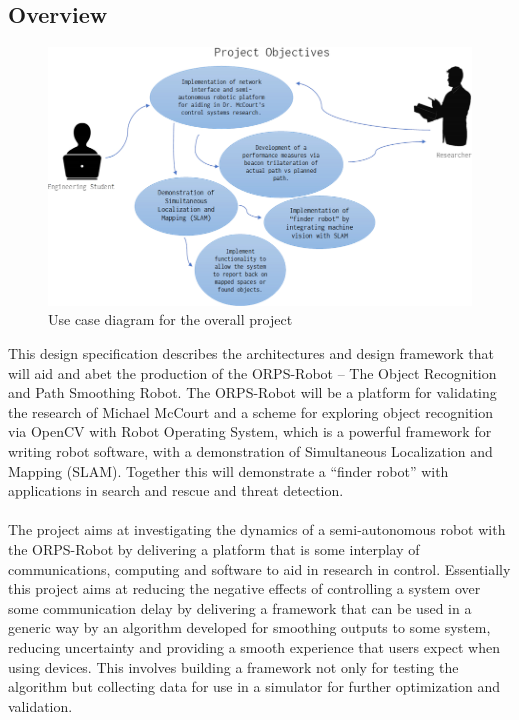 \documentclass[english,12pt]{article}
\begin{document}
\subsection{Overview}
\FloatBarrier
\begin{figure}[H]
    \centerline{\includegraphics[width = \textwidth]{proj_obj.jpg}}
    \caption{Use case diagram for the overall project}
\end{figure}
\FloatBarrier
This design specification describes the architectures and design framework that will aid and abet the
production of the ORPS-Robot – The Object Recognition and Path Smoothing Robot. The
ORPS-Robot will be a platform for validating the research of Michael McCourt and a scheme for
exploring object recognition via OpenCV with Robot Operating System, which is a powerful framework
for writing robot software, with a demonstration of Simultaneous Localization and Mapping
(SLAM). Together this will demonstrate a “finder robot” with applications in search and rescue and
threat detection.\\\\
The project aims
at investigating the dynamics of a semi-autonomous robot with the 
ORPS-Robot by delivering a platform that is some interplay of communications, computing and
software to aid in research in control.
Essentially this project aims at reducing the negative effects of controlling a system over 
some communication delay by delivering a framework that can be used in a generic way by 
an algorithm developed for smoothing outputs to some system, reducing uncertainty and 
providing a smooth experience that users expect when using devices. This involves building 
a framework not only for testing the algorithm but collecting data for use in a simulator 
for further optimization and validation.
\end{document}
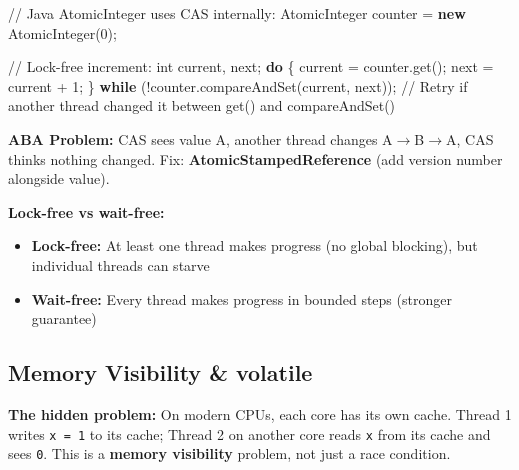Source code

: \documentclass[11pt]{article}
\providecommand{\tightlist}{\setlength{\itemsep}{1pt}\setlength{\parskip}{0pt}}
\newenvironment{Shaded}{\begin{snugshade}}{\end{snugshade}}
\newcommand{\BuiltInTok}[1]{\textcolor[rgb]{0.50,0.55,0.55}{#1}}
\newcommand{\CommentTok}[1]{\textcolor[rgb]{0.48,0.49,0.49}{#1}}
\newcommand{\ControlFlowTok}[1]{\textcolor[rgb]{0.99,0.74,0.29}{\textbf{#1}}}
\newcommand{\DataTypeTok}[1]{\textcolor[rgb]{0.16,0.50,0.73}{#1}}
\newcommand{\DecValTok}[1]{\textcolor[rgb]{0.96,0.45,0.00}{#1}}
\newcommand{\FunctionTok}[1]{\textcolor[rgb]{0.56,0.27,0.68}{#1}}
\newcommand{\KeywordTok}[1]{\textcolor[rgb]{0.81,0.81,0.76}{\textbf{#1}}}
\newcommand{\NormalTok}[1]{\textcolor[rgb]{0.81,0.81,0.76}{#1}}
\newcommand{\OperatorTok}[1]{\textcolor[rgb]{0.81,0.81,0.76}{#1}}
\begin{document}

\begin{Shaded}
\begin{Highlighting}[]
\CommentTok{// Java AtomicInteger uses CAS internally:}
\BuiltInTok{AtomicInteger}\NormalTok{ counter }\OperatorTok{=} \KeywordTok{new} \BuiltInTok{AtomicInteger}\OperatorTok{(}\DecValTok{0}\OperatorTok{);}

\CommentTok{// Lock{-}free increment:}
\DataTypeTok{int}\NormalTok{ current}\OperatorTok{,}\NormalTok{ next}\OperatorTok{;}
\ControlFlowTok{do} \OperatorTok{\{}
\NormalTok{    current }\OperatorTok{=}\NormalTok{ counter}\OperatorTok{.}\FunctionTok{get}\OperatorTok{();}
\NormalTok{    next }\OperatorTok{=}\NormalTok{ current }\OperatorTok{+} \DecValTok{1}\OperatorTok{;}
\OperatorTok{\}} \ControlFlowTok{while} \OperatorTok{(!}\NormalTok{counter}\OperatorTok{.}\FunctionTok{compareAndSet}\OperatorTok{(}\NormalTok{current}\OperatorTok{,}\NormalTok{ next}\OperatorTok{));}
\CommentTok{// Retry if another thread changed it between get() and compareAndSet()}
\end{Highlighting}
\end{Shaded}

\textbf{ABA Problem:} CAS sees value A, another thread changes A\(\rightarrow\)B\(\rightarrow\)A, CAS thinks nothing changed. Fix: \textbf{AtomicStampedReference} (add version number alongside value).

\textbf{Lock-free vs wait-free:}

\begin{itemize}
\tightlist
\item
  \textbf{Lock-free:} At least one thread makes progress (no global blocking), but individual threads can starve
\item
  \textbf{Wait-free:} Every thread makes progress in bounded steps (stronger guarantee)
\end{itemize}

\subsection{Memory Visibility \& volatile}\label{memory-visibility--volatile}

\textbf{The hidden problem:} On modern CPUs, each core has its own cache. Thread 1 writes \texttt{x\ =\ 1} to its cache; Thread 2 on another core reads \texttt{x} from its cache and sees \texttt{0}. This is a \textbf{memory visibility} problem, not just a race condition.
\end{document}
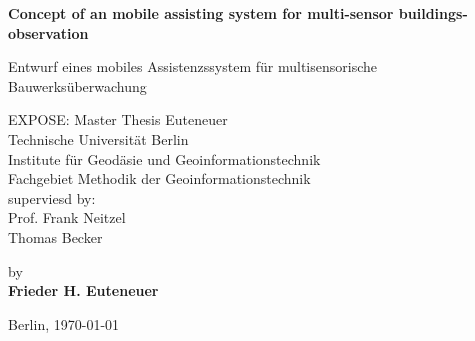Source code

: \begin{center}
\vspace*{\fill}

    {\Large{\bf Concept of an mobile assisting system for multi-sensor buildings-observation}} \vspace{0.5cm}
    
    {\Large{Entwurf eines mobiles Assistenzssystem für multisensorische Bauwerksüberwachung}} \vspace{0.5cm}


    {\normalsize EXPOSE: Master Thesis Euteneuer}\\\vspace{0.5cm}
    {\normalsize Technische Universität Berlin \\
    Institute für Geodäsie und Geoinformationstechnik\\
	Fachgebiet Methodik der Geoinformationstechnik\\
	superviesd by:\\	
	Prof. Frank Neitzel\\
	Thomas Becker}\vspace{1cm}

    {\normalsize by \\\vspace{0.5cm}
    {\bf Frieder H. Euteneuer}} \vspace{1cm}
		

    {\normalsize Berlin, \today}
\vfill
\end{center}
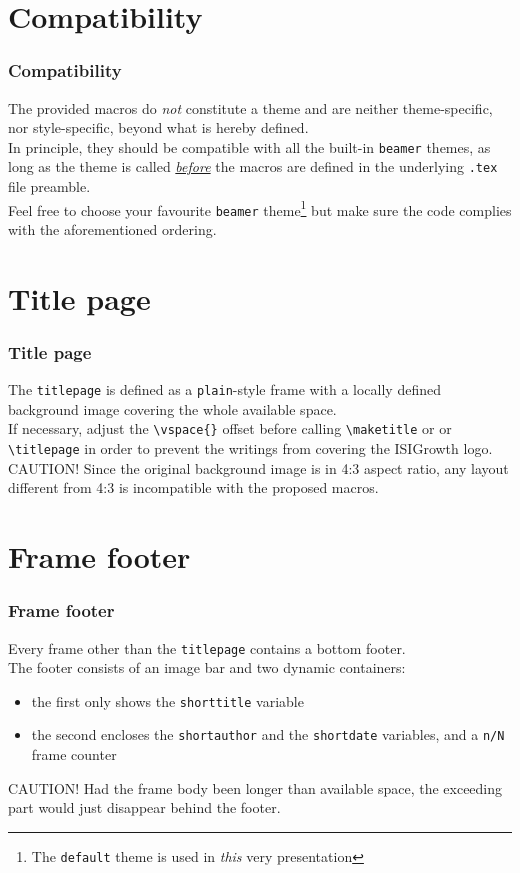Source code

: \documentclass[english]{beamer}
\begin{document}
\section{Compatibility}

\begin{frame}
\frametitle{Compatibility}
The provided macros do \emph{not} constitute a theme and are neither theme-specific, nor style-specific, beyond what is hereby defined.\\
\bigskip 
In principle, they should be compatible with all the built-in \texttt{beamer} themes, as long as the theme is called \underline{\emph{before}} the macros are defined in the underlying \texttt{.tex} file preamble.\\
\bigskip
Feel free to choose your favourite \texttt{beamer} theme\footnote{The \texttt{default} theme is used in \emph{this} very presentation} but make sure the code complies with the aforementioned ordering.
\end{frame}

\section{Title page}

\begin{frame}[fragile]
\frametitle{Title page}
The \texttt{titlepage} is defined as a \texttt{plain}-style frame with a locally defined background image covering the whole available space.\\
\bigskip
If necessary, adjust the \verb|\vspace{}| offset before calling \verb|\maketitle| or or \verb|\titlepage| in order to prevent the writings from covering the ISIGrowth logo.\\
\bigskip
CAUTION! Since the original background image is in 4:3 aspect ratio, any layout different from 4:3 is incompatible with the proposed macros.
\end{frame}

\section{Frame footer}

\begin{frame}
\frametitle{Frame footer}
Every frame other than the \texttt{titlepage} contains a bottom footer.\\
\bigskip
The footer consists of an image bar and two dynamic containers:
\begin{itemize}
\item the first only shows the \texttt{shorttitle} variable\
\item the second encloses the \texttt{shortauthor} and the \texttt{shortdate} variables, and a \texttt{n/N} frame counter
\end{itemize}
\bigskip
CAUTION! Had the frame body been longer than available space, the exceeding part would just disappear behind the footer.
\end{frame}
\end{document}
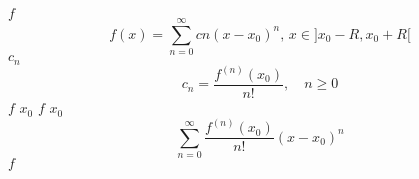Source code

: \documentclass{article}
\begin{document}
$f$
$$
f(x) = \sum_{n=0}^{\infty}{cn(x-x_0)^n}
\text{, } x \in ]x_0 - R, x_0 + R[
$$
$c_n$
$$
c_n = \frac{f^{(n)}(x_0)}{n!}, \quad n \geq 0
$$
$f$
$x_0$
$f$
$x_0$
$$
\sum_{n=0}^{\infty}{\frac{f^{(n)}(x_0)}{n!}}(x-x_0)^n
$$
$f$
\end{document}
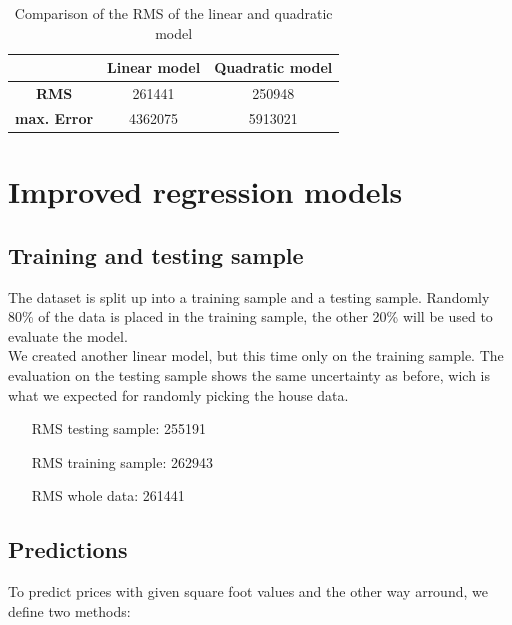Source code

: \documentclass[12pt]{scrreprt}
\begin{document}
\begin{table}[H]
  \caption{Comparison of the RMS of the linear and quadratic model}
  \label{tab:rmse_models}
  \begin{center}
    \begin{tabular}{| c | c | c |}
      \hline
      & \textbf{Linear model} & \textbf{Quadratic model}\\
      \hline
      \hline
      \textbf{RMS} & 261441 & 250948 \\ \hline
      \textbf{max. Error} & 4362075 & 5913021 \\ \hline
    \end{tabular}	
  \end{center}
\end{table}

\chapter{Improved regression models} 
\label{chpt:irm}

\section{Training and testing sample}

The dataset is split up into a training sample and a testing sample. Randomly 80\% of the data is placed in the training sample, the other 20\% will be used to evaluate the model.\\

We created another linear model, but this time only on the training sample. The evaluation on the testing sample shows the same uncertainty as before, wich is what we expected for randomly picking the house data.\\

\begin{center}
	\begin{itemize}
		\item[RMS testing sample:] 255191
		\item[RMS training sample:] 262943
		\item[RMS whole data:] 261441
	\end{itemize}
\end{center}

\section{Predictions}

To predict prices with given square foot values and the other way arround, we define two methods:\\
\end{document}
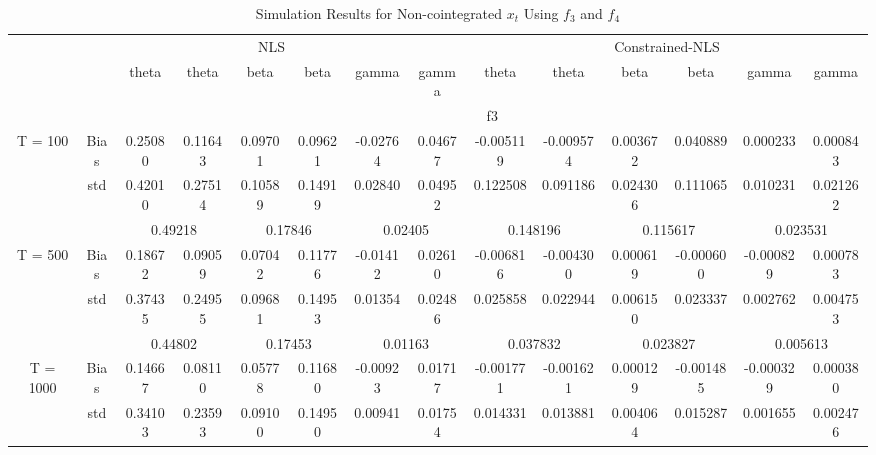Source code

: \documentclass[a4paper,12pt,times,numbered,print,index]{report}
\numberwithin{equation}{section}
\begin{document}
\begin{table}[htbp]
	\centering
	\caption{Simulation Results for Non-cointegrated $x_t$ Using $f_3$ and $f_4$}
	\begin{adjustbox}{max width=\textwidth}
	\begin{tabular}{cccccccccccccc}
		\toprule
		& \multicolumn{7}{c}{NLS}                               & \multicolumn{6}{c}{Constrained-NLS} \\
		&       & theta & theta & beta  & beta  & gamma & gamma & theta & theta & beta  & beta  & gamma & gamma \\
		\midrule
		&       & \multicolumn{12}{c}{f3} \\
		\midrule
		\multirow{3}[1]{*}{T = 100} & Bias  & \textcolor[rgb]{ 0,  .439,  .753}{0.25080} & 0.11643 & 0.09701 & 0.09621 & -0.02764 & 0.04677 & \textcolor[rgb]{ 0,  .439,  .753}{-0.005119} & -0.009574 & 0.003672 & 0.040889 & 0.000233 & 0.000843 \\
		& std   & 0.42010 & 0.27514 & 0.10589 & 0.14919 & 0.02840 & 0.04952 & 0.122508 & 0.091186 & 0.024306 & 0.111065 & 0.010231 & 0.021262 \\
		&       & \multicolumn{2}{c}{0.49218} & \multicolumn{2}{c}{0.17846} & \multicolumn{2}{c}{0.02405} & \multicolumn{2}{c}{0.148196} & \multicolumn{2}{c}{0.115617} & \multicolumn{2}{c}{0.023531} \\
		\multirow{3}[0]{*}{T = 500} & Bias  & \textcolor[rgb]{ 0,  .439,  .753}{0.18672} & 0.09059 & 0.07042 & 0.11776 & -0.01412 & 0.02610 & \textcolor[rgb]{ 0,  .439,  .753}{-0.006816} & -0.004300 & 0.000619 & -0.000600 & -0.000829 & 0.000783 \\
		& std   & 0.37435 & 0.24955 & 0.09681 & 0.14953 & 0.01354 & 0.02486 & 0.025858 & 0.022944 & 0.006150 & 0.023337 & 0.002762 & 0.004753 \\
		&       & \multicolumn{2}{c}{0.44802} & \multicolumn{2}{c}{0.17453} & \multicolumn{2}{c}{0.01163} & \multicolumn{2}{c}{0.037832} & \multicolumn{2}{c}{0.023827} & \multicolumn{2}{c}{0.005613} \\
		\multirow{3}[1]{*}{T = 1000} & Bias  & \textcolor[rgb]{ 0,  .439,  .753}{0.14667} & 0.08110 & 0.05778 & 0.11680 & -0.00923 & 0.01717 & \textcolor[rgb]{ 0,  .439,  .753}{-0.001771} & -0.001621 & 0.000129 & -0.001485 & -0.000329 & 0.000380 \\
		& std   & 0.34103 & 0.23593 & 0.09100 & 0.14950 & 0.00941 & 0.01754 & 0.014331 & 0.013881 & 0.004064 & 0.015287 & 0.001655 & 0.002476 \\

\end{tabular}
\end{adjustbox}
\end{table}
\end{document}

__________________________________________________

» **What you are asked to do**
Up to and including the line containing "an algorithm developed", quote each line of the entries above from the very first, please, exactly and without images.

» **Problem solution**
 \documentclass[english,12pt]{article}
\begin{document}
\subsection{Overview}
\FloatBarrier
\begin{figure}[H]
    \centerline{\includegraphics[width = \textwidth]{proj_obj.jpg}}
    \caption{Use case diagram for the overall project}
\end{figure}
\FloatBarrier
This design specification describes the architectures and design framework that will aid and abet the
production of the ORPS-Robot – The Object Recognition and Path Smoothing Robot. The
ORPS-Robot will be a platform for validating the research of Michael McCourt and a scheme for
exploring object recognition via OpenCV with Robot Operating System, which is a powerful framework
for writing robot software, with a demonstration of Simultaneous Localization and Mapping
(SLAM). Together this will demonstrate a “finder robot” with applications in search and rescue and
threat detection.\\\\
The project aims
at investigating the dynamics of a semi-autonomous robot with the 
ORPS-Robot by delivering a platform that is some interplay of communications, computing and
software to aid in research in control.
Essentially this project aims at reducing the negative effects of controlling a system over 
some communication delay by delivering a framework that can be used in a generic way by 
an algorithm developed for smoothing outputs to some system, reducing uncertainty and 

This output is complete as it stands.